Back to the directories;
1893 (phone directory)
 Another move, this time to 404 Golden Gate Ave, just down the block from the old place at 500 G.G.
Angus Jr. is still at it.
Oops, looks like Angus Jr. decided that the family business wasn't to his liking after all.
Angus Jr., back at the store again.
Or maybe not... And now a quick hop, skip and a jump to 408 Van Ness. Ave.
Looks like Jr. finally decided that being a machinest was "the ticket" after all.
And yet another move. This time to 1236 Market.
The "ol doc" hit a bump in the road this year. Seems that his wife headed for greener pastures as this article from the San Francisco Call will attest to.
Once again, a move. This time back to McAllister.

The year 1899 was obviously the capstone of Dr. Angus A. Gilmour's career. He was now a well respected surgeon, catering his skills to the elite gentil of San Francisco. Unfortunately, the year of 1899 was also his last.
Now that I had all the pieces of the puzzle neatly in place, I pulled Ali aside and asked what she could deduce from what we'd found. She's a smart cookie. "Well Grampa",  she said, "He moved a lot!".  "And the address on the bottle only matches the address in the books for three years, 1889, 1890 and 1891. That means that the bottle must be pretty rare. And it's pretty too."
With that, I handed her the bottle. And Grampa's medicine, became Ali's medicine. Her first antique bottle.
(Here's hoping that the fire stays lit~)

Saturday, May 10, 2014

Wine Country Weekend!

Kid's and candy canes.

When I was little, the Portuguese half of my family had huge get togethers at my Uncle Johnnies place out in the country on Tully Road. He and my Aunt Dot had a huge spread. Acres and acres of walnut orchards surrounded the corrals and a huge hay barn and stable. Johns favorite saddle horse Goldie, (she was a Palomino), called that magical whitewashed rough sawn outbuilding "home". She was a great horse and I remember vividly, the occasional treat of helping saddle her up and "taking her for a spin". And there were also the obligatory cattle, chickens, rabbits and other standard barn yard fare present. The spread is gone now, long since transformed into a subdivision in the City of San Jose, but the memories remain.
Another of my fond memories at Dot and Johnnies are of Christmas's past. Every year a huge Christmas tree occupied most of the living room of their 19th century farm house. It was decorated with bubbling antique ornaments that I now know were blown in Germany a half century before my young mind marveled over them.

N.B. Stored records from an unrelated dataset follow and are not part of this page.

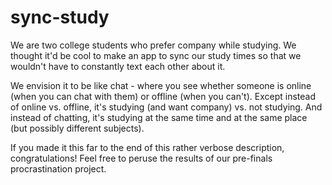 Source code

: # sync-study
We are two college students who prefer company while studying. We thought it'd be cool to make an app to sync our study times so that we wouldn't have to constantly text each other about it.

We envision it to be like chat - where you see whether someone is online (when you can chat with them) or offline (when you can't). Except instead of online vs. offline, it's studying (and want company) vs. not studying. 
And instead of chatting, it's studying at the same time and at the same place (but possibly different subjects).

If you made it this far to the end of this rather verbose description, congratulations! Feel free to peruse the results of our pre-finals procrastination project.
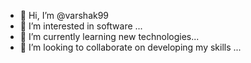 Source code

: - 👋 Hi, I’m @varshak99
- 👀 I’m interested in software ...
- 🌱 I’m currently learning new technologies...
- 💞️ I’m looking to collaborate on developing my skills ...

<!---
varshak99/varshak99 is a ✨ special ✨ repository because its `README.md` (this file) appears on your GitHub profile.
You can click the Preview link to take a look at your changes.
--->
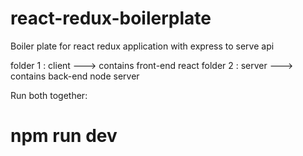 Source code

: # react-redux-boilerplate
Boiler plate for react redux application with express to serve api

folder 1 : client ---> contains front-end react
folder 2 : server ---> contains back-end node server

Run both together: 
# npm run dev
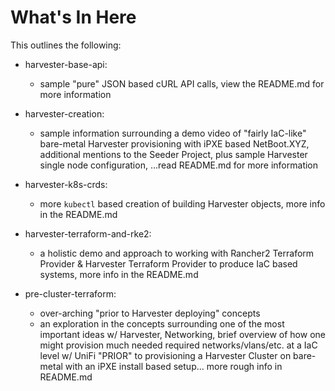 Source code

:# What's In Here

This outlines the following:

- harvester-base-api:
  - sample "pure" JSON based cURL API calls, view the README.md for more information

- harvester-creation:
  - sample information surrounding a demo video of "fairly IaC-like" bare-metal Harvester provisioning with iPXE based NetBoot.XYZ, additional mentions to the Seeder Project, plus sample Harvester single node configuration, ...read README.md for more information

- harvester-k8s-crds:
  - more `kubectl` based creation of building Harvester objects, more info in the README.md

- harvester-terraform-and-rke2:
  - a holistic demo and approach to working with Rancher2 Terraform Provider & Harvester Terraform Provider to produce IaC based systems, more info in the README.md

- pre-cluster-terraform:
  - over-arching "prior to Harvester deploying" concepts
  - an exploration in the concepts surrounding one of the most important ideas w/ Harvester, Networking, brief overview of how one might provision much needed required networks/vlans/etc. at a IaC level w/ UniFi "PRIOR" to provisioning a Harvester Cluster on bare-metal with an iPXE install based setup... more rough info in README.md


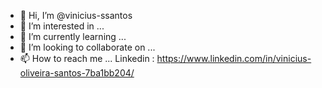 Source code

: - 👋 Hi, I’m @vinicius-ssantos
- 👀 I’m interested in ...
- 🌱 I’m currently learning ...
- 💞️ I’m looking to collaborate on ...
- 📫 How to reach me ...
 Linkedin : <https://www.linkedin.com/in/vinicius-oliveira-santos-7ba1bb204/>

<!---
vinicius-ssantos/vinicius-ssantos is a ✨ special ✨ repository because its `README.md` (this file) appears on your GitHub profile.
You can click the Preview link to take a look at your changes.
--->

And it was trimmed with lead tinsel (that would melt if you held it next to a light bulb when the adults weren't paying attention). It was also festooned with candy canes. Now mind you, these weren't the run of the mill red and white candy canes like we had at home. No sirree, these were colorful. The ones that really caught my eye were the red and orange ones. Not sure why, since they tasted like the "standard issue" red and white ones, but the red and orange ones were special to me.


I'd recently been in contact with a person that had a whiskey bottle, but they couldn't really describe it in detail, and couldn't take decent pictures of it. Now I knew that the bottle said Jesse Moore (along with a bunch of other stuff) and it had antlers on it, but that was about the long and short of it. Uncle John wasn't a gambler, but on occasion, he'd stray out of his comfort zone. He used to say, "Columbus took a chance"... Another old saying in the family that I've always liked, is that "you pay your dues and you takes your chances".

And so I did. Imagine my surprise a couple of days ago when Christmas came early.


Like those candy canes of nearly sixty years ago, the bottle was swirled with red and orange. And like the ornaments, it was from Germany. Funny how some things in life come full circle. A friend who saw the bottle asked what I planned on doing with it, hoping that he'd be the proud new owner.

My reply; "I think I'll hang onto it, to remind me of Uncle Johnnie, Aunt Dot, and Christmas past".